Миссис Трегарт пожала плечами:

— Нет. Это было самое обыкновенное письмо. Он, казалось, был счастлив и спокоен. Писал, что много работает. Думал около месяца пробыть в Вене, а потом отправиться в Париж. Когда он перестал писать, я была удивлена, но почти не беспокоилась. Я решила, что просто он занят, и написала ему сама. Мое второе письмо в Вену возвратилось с пометкой: «выехал, адрес неизвестен». И вот тогда мне стало не по себе. Я написала в Париж, в ту гостиницу, где он любил останавливаться, но письмо вернулось и оттуда с такой же надписью. Наконец, я позвонила в гостиницу и узнала, что Джон не снимал номер и его вообще не ожидают. Тогда мне пришла мысль ехать в Вену, чтобы заняться поисками, но я слишком давно не была за границей, и нужно было продлить паспорт.
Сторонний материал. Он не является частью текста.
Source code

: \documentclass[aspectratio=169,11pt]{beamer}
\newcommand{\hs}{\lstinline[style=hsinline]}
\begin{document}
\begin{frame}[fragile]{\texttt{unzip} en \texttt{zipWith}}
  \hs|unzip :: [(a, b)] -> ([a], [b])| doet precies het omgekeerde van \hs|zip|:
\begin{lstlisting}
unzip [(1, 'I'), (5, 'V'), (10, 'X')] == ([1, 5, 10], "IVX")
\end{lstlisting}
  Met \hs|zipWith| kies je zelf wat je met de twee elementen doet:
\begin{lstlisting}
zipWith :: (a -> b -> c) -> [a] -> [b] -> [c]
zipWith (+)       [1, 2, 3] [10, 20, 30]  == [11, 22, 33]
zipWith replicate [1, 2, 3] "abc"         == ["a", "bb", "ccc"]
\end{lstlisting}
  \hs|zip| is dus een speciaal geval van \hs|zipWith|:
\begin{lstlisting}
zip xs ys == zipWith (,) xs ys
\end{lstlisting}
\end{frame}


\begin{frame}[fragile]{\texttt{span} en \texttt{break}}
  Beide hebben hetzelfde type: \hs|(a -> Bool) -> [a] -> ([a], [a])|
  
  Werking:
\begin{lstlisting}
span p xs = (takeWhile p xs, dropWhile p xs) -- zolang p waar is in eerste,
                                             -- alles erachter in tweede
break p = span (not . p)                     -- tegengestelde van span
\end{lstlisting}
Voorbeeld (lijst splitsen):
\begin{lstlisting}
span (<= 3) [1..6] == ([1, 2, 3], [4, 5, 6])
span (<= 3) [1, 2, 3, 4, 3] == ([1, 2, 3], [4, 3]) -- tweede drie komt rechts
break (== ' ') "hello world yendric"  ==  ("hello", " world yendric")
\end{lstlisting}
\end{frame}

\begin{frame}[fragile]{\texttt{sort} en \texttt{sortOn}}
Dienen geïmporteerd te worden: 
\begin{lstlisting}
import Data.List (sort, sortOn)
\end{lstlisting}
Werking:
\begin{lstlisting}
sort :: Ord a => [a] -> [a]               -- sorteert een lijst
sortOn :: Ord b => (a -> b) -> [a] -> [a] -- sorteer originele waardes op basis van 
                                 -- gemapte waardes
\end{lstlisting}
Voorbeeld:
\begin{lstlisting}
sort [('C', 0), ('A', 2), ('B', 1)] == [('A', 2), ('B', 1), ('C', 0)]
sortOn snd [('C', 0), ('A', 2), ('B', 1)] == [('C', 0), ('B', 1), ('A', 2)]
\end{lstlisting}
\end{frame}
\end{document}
И вот теперь мне его не возвращают, да еще говорят, что он куда-то пропал. Чиновник министерства был очень сух ко мне, и, я думаю, это не случайно. Не знаю, что и делать. Понимаете, мистер Миклем, мы, Джон и я, очень любим друг друга. И он всегда писал мне, когда уезжал, потому-то я и подумала, что с ним произошло что-то ужасное. Я обратилась в полицию…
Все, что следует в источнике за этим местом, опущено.